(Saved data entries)
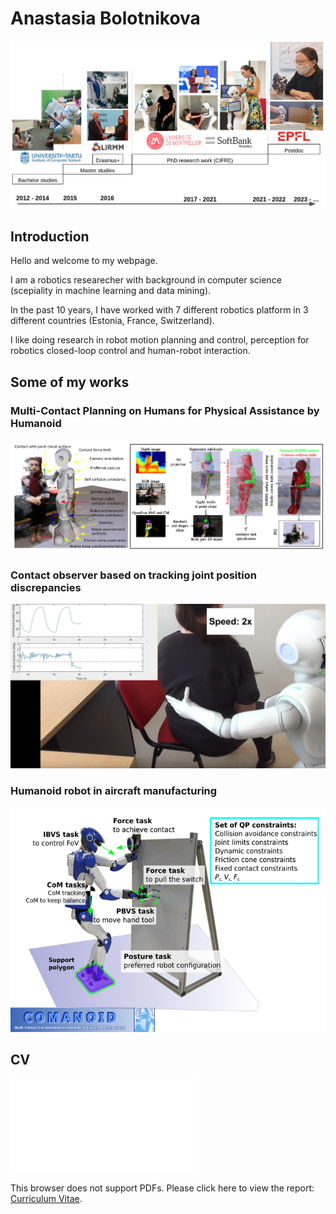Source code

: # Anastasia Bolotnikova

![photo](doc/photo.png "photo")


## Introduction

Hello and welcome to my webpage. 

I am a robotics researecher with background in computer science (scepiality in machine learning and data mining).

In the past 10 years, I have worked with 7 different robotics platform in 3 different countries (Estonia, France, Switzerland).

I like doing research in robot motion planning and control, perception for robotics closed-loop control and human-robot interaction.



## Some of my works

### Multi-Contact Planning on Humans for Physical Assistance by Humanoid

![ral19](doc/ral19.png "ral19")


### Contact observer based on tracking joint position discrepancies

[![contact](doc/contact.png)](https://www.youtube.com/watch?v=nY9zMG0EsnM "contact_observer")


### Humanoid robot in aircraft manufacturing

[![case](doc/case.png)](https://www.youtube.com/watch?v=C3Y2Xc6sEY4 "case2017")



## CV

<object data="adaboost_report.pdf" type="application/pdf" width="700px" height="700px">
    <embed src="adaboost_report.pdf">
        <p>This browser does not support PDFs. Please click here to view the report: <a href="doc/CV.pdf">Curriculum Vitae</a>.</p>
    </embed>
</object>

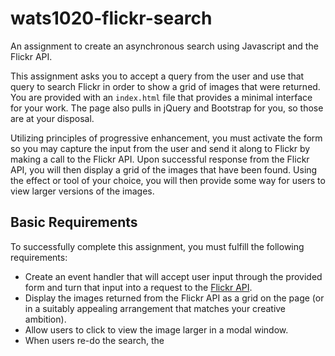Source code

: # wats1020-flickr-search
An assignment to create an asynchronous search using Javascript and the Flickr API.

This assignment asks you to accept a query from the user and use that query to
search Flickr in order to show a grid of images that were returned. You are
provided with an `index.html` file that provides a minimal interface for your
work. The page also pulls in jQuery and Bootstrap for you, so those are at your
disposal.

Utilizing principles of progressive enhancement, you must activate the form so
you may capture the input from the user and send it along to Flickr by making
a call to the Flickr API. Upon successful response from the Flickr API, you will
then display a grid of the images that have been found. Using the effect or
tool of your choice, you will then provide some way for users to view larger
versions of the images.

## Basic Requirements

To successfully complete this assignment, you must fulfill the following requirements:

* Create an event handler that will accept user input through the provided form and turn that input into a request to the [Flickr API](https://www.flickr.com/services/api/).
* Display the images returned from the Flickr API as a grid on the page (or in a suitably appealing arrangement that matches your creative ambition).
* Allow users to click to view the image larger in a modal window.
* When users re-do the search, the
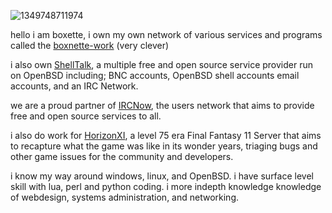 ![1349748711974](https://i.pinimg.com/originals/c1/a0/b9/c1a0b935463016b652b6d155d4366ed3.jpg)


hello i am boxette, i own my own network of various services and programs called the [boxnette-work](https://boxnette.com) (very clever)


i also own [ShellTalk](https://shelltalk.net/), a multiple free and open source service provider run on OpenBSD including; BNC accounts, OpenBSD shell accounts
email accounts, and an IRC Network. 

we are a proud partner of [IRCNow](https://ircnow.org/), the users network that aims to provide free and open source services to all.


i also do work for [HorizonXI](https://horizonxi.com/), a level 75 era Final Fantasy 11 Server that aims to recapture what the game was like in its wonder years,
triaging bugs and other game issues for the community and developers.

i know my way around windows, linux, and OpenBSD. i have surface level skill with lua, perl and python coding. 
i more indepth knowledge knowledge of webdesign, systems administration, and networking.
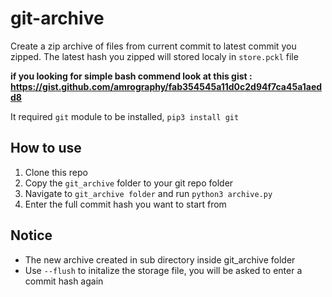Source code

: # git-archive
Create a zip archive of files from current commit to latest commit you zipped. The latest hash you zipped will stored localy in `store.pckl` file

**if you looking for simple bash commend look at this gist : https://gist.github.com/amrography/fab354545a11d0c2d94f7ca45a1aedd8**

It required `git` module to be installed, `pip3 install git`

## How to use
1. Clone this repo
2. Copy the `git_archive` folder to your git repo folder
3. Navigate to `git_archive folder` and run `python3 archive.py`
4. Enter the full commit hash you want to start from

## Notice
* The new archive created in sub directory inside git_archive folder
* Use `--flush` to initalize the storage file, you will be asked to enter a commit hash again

* [PROBLEM TO WORK ON]: Set down word for word the lines from the opening of the entries above through the line that contains "I am a robotics", and omit every picture.

* [SOLUTION TO THIS TASK]:
Source code

: # Anastasia Bolotnikova

![photo](doc/photo.png "photo")


## Introduction

Hello and welcome to my webpage. 

I am a robotics researecher with background in computer science (scepiality in machine learning and data mining).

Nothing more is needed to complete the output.